Now onto a related question: Why is running for office so expensive?  For years, we have been hearing about how the growth of the Internet means that it is now easier than ever to get a message out into the world.  It's also supposed to be cheaper.  That's why the shift from print to Internet has been so disastrous for newspapers: Print advertising is much more expensive per eyeball than is internet advertising, so moving readers from print to online cuts into ad revenues.  And yet, despite these developments, there is more money than ever going into political campaigns.  What gives?

Here are a few related thoughts:

1) We may be in a world of media transition but it's a long transition.  Mitt Romney's "death star" SuperPAC spends a lot of dough buying airtime.  Some of this may be demographics.  Old media are still a good way to reach old(er) people, who tend to vote, especially in Republican primaries.

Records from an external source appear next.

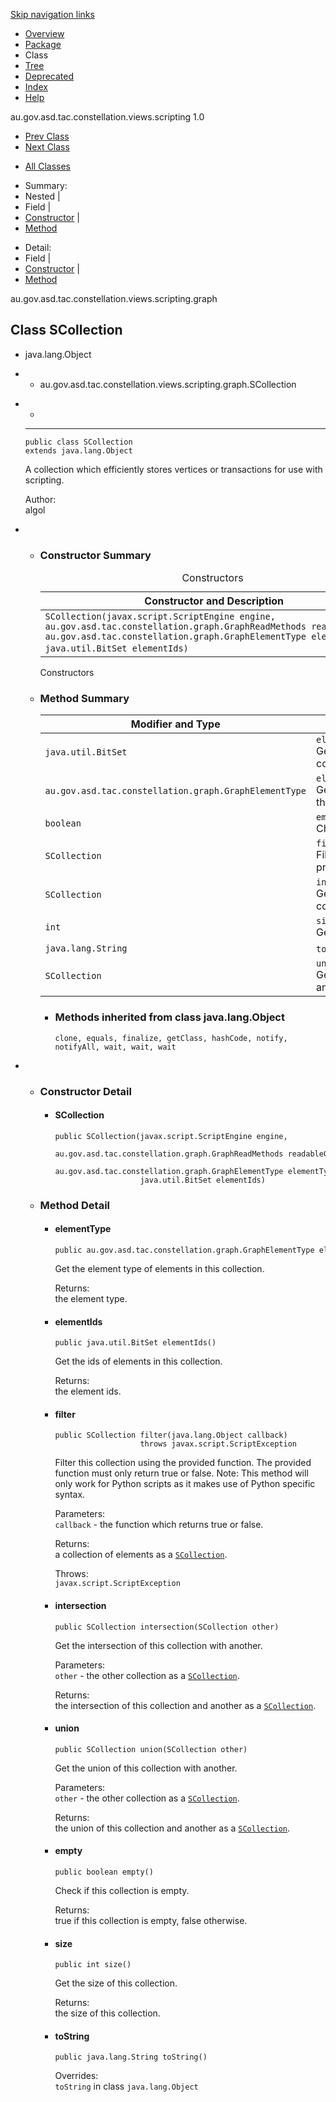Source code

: 
<div class="topNav">

<span id="navbar.top"></span>

<div class="skipNav">

[Skip navigation links](../ext/docs/CoreScriptingView/src/au/gov/asd/tac/constellation/views/scripting/docs/javadoc/graph/SCollection.md#skip.navbar.top "Skip navigation links")

</div>

<span id="navbar.top.firstrow"></span>

-   [Overview](../ext/docs/CoreScriptingView/src/au/gov/asd/tac/constellation/views/scripting/docs/javadoc/overview-summary.md)
-   [Package](../ext/docs/CoreScriptingView/src/au/gov/asd/tac/constellation/views/scripting/docs/javadoc/graph/package-summary.md)
-   Class
-   [Tree](../ext/docs/CoreScriptingView/src/au/gov/asd/tac/constellation/views/scripting/docs/javadoc/graph/package-tree.md)
-   [Deprecated](../ext/docs/CoreScriptingView/src/au/gov/asd/tac/constellation/views/scripting/docs/javadoc/deprecated-list.md)
-   [Index](../ext/docs/CoreScriptingView/src/au/gov/asd/tac/constellation/views/scripting/docs/javadoc/index-all.md)
-   [Help](../ext/docs/CoreScriptingView/src/au/gov/asd/tac/constellation/views/scripting/docs/javadoc/help-doc.md)

<div class="aboutLanguage">

au.gov.asd.tac.constellation.views.scripting 1.0

</div>

</div>

<div class="subNav">

-   [<span
    class="typeNameLink">Prev Class</span>](../ext/docs/CoreScriptingView/src/au/gov/asd/tac/constellation/views/scripting/docs/javadoc/graph/SAttribute.md "class in au.gov.asd.tac.constellation.views.scripting.graph")
-   [<span
    class="typeNameLink">Next Class</span>](../ext/docs/CoreScriptingView/src/au/gov/asd/tac/constellation/views/scripting/docs/javadoc/graph/SEdge.md "class in au.gov.asd.tac.constellation.views.scripting.graph")

<!-- -->

-   [All Classes](../ext/docs/CoreScriptingView/src/au/gov/asd/tac/constellation/views/scripting/docs/javadoc/allclasses-noframe.md)

<div>

</div>

<div>

-   Summary: 
-   Nested | 
-   Field | 
-   [Constructor](../ext/docs/CoreScriptingView/src/au/gov/asd/tac/constellation/views/scripting/docs/javadoc/graph/SCollection.md#constructor.summary) | 
-   [Method](../ext/docs/CoreScriptingView/src/au/gov/asd/tac/constellation/views/scripting/docs/javadoc/graph/SCollection.md#method.summary)

<!-- -->

-   Detail: 
-   Field | 
-   [Constructor](../ext/docs/CoreScriptingView/src/au/gov/asd/tac/constellation/views/scripting/docs/javadoc/graph/SCollection.md#constructor.detail) | 
-   [Method](../ext/docs/CoreScriptingView/src/au/gov/asd/tac/constellation/views/scripting/docs/javadoc/graph/SCollection.md#method.detail)

</div>

<span id="skip.navbar.top"></span>

</div>

<div class="header">

<div class="subTitle">

au.gov.asd.tac.constellation.views.scripting.graph

</div>

## Class SCollection

</div>

<div class="contentContainer">

-   java.lang.Object

-   -   au.gov.asd.tac.constellation.views.scripting.graph.SCollection

<div class="description">

-   -
    ------------------------------------------------------------------------ 

        public class SCollection
        extends java.lang.Object

    <div class="block">

    A collection which efficiently stores vertices or transactions for
    use with scripting.

    </div>

    <span class="simpleTagLabel">Author:</span>  
    algol

</div>

<div class="summary">

-   -   <span id="constructor.summary"></span>

        ### Constructor Summary

        <table class="memberSummary" data-border="0" data-cellpadding="3" data-cellspacing="0" data-summary="Constructor Summary table, listing constructors, and an explanation">
        <caption><span>Constructors</span><span class="tabEnd"> </span></caption>
        <thead>
        <tr class="header">
        <th class="colOne" scope="col">Constructor and Description</th>
        </tr>
        </thead>
        <tbody>
        <tr class="odd altColor">
        <td class="colOne"><code>SCollection(javax.script.ScriptEngine engine,                                                 au.gov.asd.tac.constellation.graph.GraphReadMethods readableGraph,                                                 au.gov.asd.tac.constellation.graph.GraphElementType elementType,                                                 java.util.BitSet elementIds)</code> </td>
        </tr>
        </tbody>
        </table>

        Constructors<span class="tabEnd"> </span>

    <!-- -->

    -   <span id="method.summary"></span>

        ### Method Summary

        <table class="memberSummary" data-border="0" data-cellpadding="3" data-cellspacing="0" data-summary="Method Summary table, listing methods, and an explanation">
        <colgroup>
        <col style="width: 50%" />
        <col style="width: 50%" />
        </colgroup>
        <thead>
        <tr class="header">
        <th class="colFirst" scope="col">Modifier and Type</th>
        <th class="colLast" scope="col">Method and Description</th>
        </tr>
        </thead>
        <tbody>
        <tr id="i0" class="odd altColor">
        <td class="colFirst"><code>java.util.BitSet</code></td>
        <td class="colLast"><code>elementIds()</code>
        <div class="block">
        Get the ids of elements in this collection.
        </div></td>
        </tr>
        <tr id="i1" class="even rowColor">
        <td class="colFirst"><code>au.gov.asd.tac.constellation.graph.GraphElementType</code></td>
        <td class="colLast"><code>elementType()</code>
        <div class="block">
        Get the element type of elements in this collection.
        </div></td>
        </tr>
        <tr id="i2" class="odd altColor">
        <td class="colFirst"><code>boolean</code></td>
        <td class="colLast"><code>empty()</code>
        <div class="block">
        Check if this collection is empty.
        </div></td>
        </tr>
        <tr id="i3" class="even rowColor">
        <td class="colFirst"><code>SCollection</code></td>
        <td class="colLast"><code>filter(java.lang.Object callback)</code>
        <div class="block">
        Filter this collection using the provided function.
        </div></td>
        </tr>
        <tr id="i4" class="odd altColor">
        <td class="colFirst"><code>SCollection</code></td>
        <td class="colLast"><code>intersection(SCollection other)</code>
        <div class="block">
        Get the intersection of this collection with another.
        </div></td>
        </tr>
        <tr id="i5" class="even rowColor">
        <td class="colFirst"><code>int</code></td>
        <td class="colLast"><code>size()</code>
        <div class="block">
        Get the size of this collection.
        </div></td>
        </tr>
        <tr id="i6" class="odd altColor">
        <td class="colFirst"><code>java.lang.String</code></td>
        <td class="colLast"><code>toString()</code> </td>
        </tr>
        <tr id="i7" class="even rowColor">
        <td class="colFirst"><code>SCollection</code></td>
        <td class="colLast"><code>union(SCollection other)</code>
        <div class="block">
        Get the union of this collection with another.
        </div></td>
        </tr>
        </tbody>
        </table>

        
        -   <span
            id="methods.inherited.from.class.java.lang.Object"></span>

            ### Methods inherited from class java.lang.Object

            `clone, equals, finalize, getClass, hashCode, notify, notifyAll, wait, wait, wait`

</div>

<div class="details">

-   -   <span id="constructor.detail"></span>

        ### Constructor Detail

        <span
        id="SCollection-javax.script.ScriptEngine-au.gov.asd.tac.constellation.graph.GraphReadMethods-au.gov.asd.tac.constellation.graph.GraphElementType-java.util.BitSet-"></span>

        -   #### SCollection

                public SCollection(javax.script.ScriptEngine engine,
                                   au.gov.asd.tac.constellation.graph.GraphReadMethods readableGraph,
                                   au.gov.asd.tac.constellation.graph.GraphElementType elementType,
                                   java.util.BitSet elementIds)

    <!-- -->

    -   <span id="method.detail"></span>

        ### Method Detail

        <span id="elementType--"></span>

        -   #### elementType

                public au.gov.asd.tac.constellation.graph.GraphElementType elementType()

            <div class="block">

            Get the element type of elements in this collection.

            </div>

            <span class="returnLabel">Returns:</span>  
            the element type.

        <span id="elementIds--"></span>

        -   #### elementIds

                public java.util.BitSet elementIds()

            <div class="block">

            Get the ids of elements in this collection.

            </div>

            <span class="returnLabel">Returns:</span>  
            the element ids.

        <span id="filter-java.lang.Object-"></span>

        -   #### filter

                public SCollection filter(java.lang.Object callback)
                                   throws javax.script.ScriptException

            <div class="block">

            Filter this collection using the provided function. The
            provided function must only return true or false. Note: This
            method will only work for Python scripts as it makes use of
            Python specific syntax.

            </div>

            <span class="paramLabel">Parameters:</span>  
            `callback` - the function which returns true or false.

            <span class="returnLabel">Returns:</span>  
            a collection of elements as a
            [`SCollection`](../ext/docs/CoreScriptingView/src/au/gov/asd/tac/constellation/views/scripting/docs/javadoc/graph/SCollection.md "class in au.gov.asd.tac.constellation.views.scripting.graph").

            <span class="throwsLabel">Throws:</span>  
            `javax.script.ScriptException`

        <span
        id="intersection-au.gov.asd.tac.constellation.views.scripting.graph.SCollection-"></span>

        -   #### intersection

                public SCollection intersection(SCollection other)

            <div class="block">

            Get the intersection of this collection with another.

            </div>

            <span class="paramLabel">Parameters:</span>  
            `other` - the other collection as a
            [`SCollection`](../ext/docs/CoreScriptingView/src/au/gov/asd/tac/constellation/views/scripting/docs/javadoc/graph/SCollection.md "class in au.gov.asd.tac.constellation.views.scripting.graph").

            <span class="returnLabel">Returns:</span>  
            the intersection of this collection and another as a
            [`SCollection`](../ext/docs/CoreScriptingView/src/au/gov/asd/tac/constellation/views/scripting/docs/javadoc/graph/SCollection.md "class in au.gov.asd.tac.constellation.views.scripting.graph").

        <span
        id="union-au.gov.asd.tac.constellation.views.scripting.graph.SCollection-"></span>

        -   #### union

                public SCollection union(SCollection other)

            <div class="block">

            Get the union of this collection with another.

            </div>

            <span class="paramLabel">Parameters:</span>  
            `other` - the other collection as a
            [`SCollection`](../ext/docs/CoreScriptingView/src/au/gov/asd/tac/constellation/views/scripting/docs/javadoc/graph/SCollection.md "class in au.gov.asd.tac.constellation.views.scripting.graph").

            <span class="returnLabel">Returns:</span>  
            the union of this collection and another as a
            [`SCollection`](../ext/docs/CoreScriptingView/src/au/gov/asd/tac/constellation/views/scripting/docs/javadoc/graph/SCollection.md "class in au.gov.asd.tac.constellation.views.scripting.graph").

        <span id="empty--"></span>

        -   #### empty

                public boolean empty()

            <div class="block">

            Check if this collection is empty.

            </div>

            <span class="returnLabel">Returns:</span>  
            true if this collection is empty, false otherwise.

        <span id="size--"></span>

        -   #### size

                public int size()

            <div class="block">

            Get the size of this collection.

            </div>

            <span class="returnLabel">Returns:</span>  
            the size of this collection.

        <span id="toString--"></span>

        -   #### toString

                public java.lang.String toString()

            <span class="overrideSpecifyLabel">Overrides:</span>  
            `toString` in class `java.lang.Object`

</div>

</div>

2) There's also an attention issue.  Internet ads tend to require more active participation by viewers.  Political junkies might click on a SuperPAC ad about how Rick Santorum or Newt Gingrich is not really a conservative, but many people, including many primary voters, won't.  Old media get political advertisements to their audience, even if it's a captive audience.  To be sure, the audience could fast forward through the ads if watching on a DVR, but that brings us back to point 1).  Much of the target audience probably just sits passively and watches.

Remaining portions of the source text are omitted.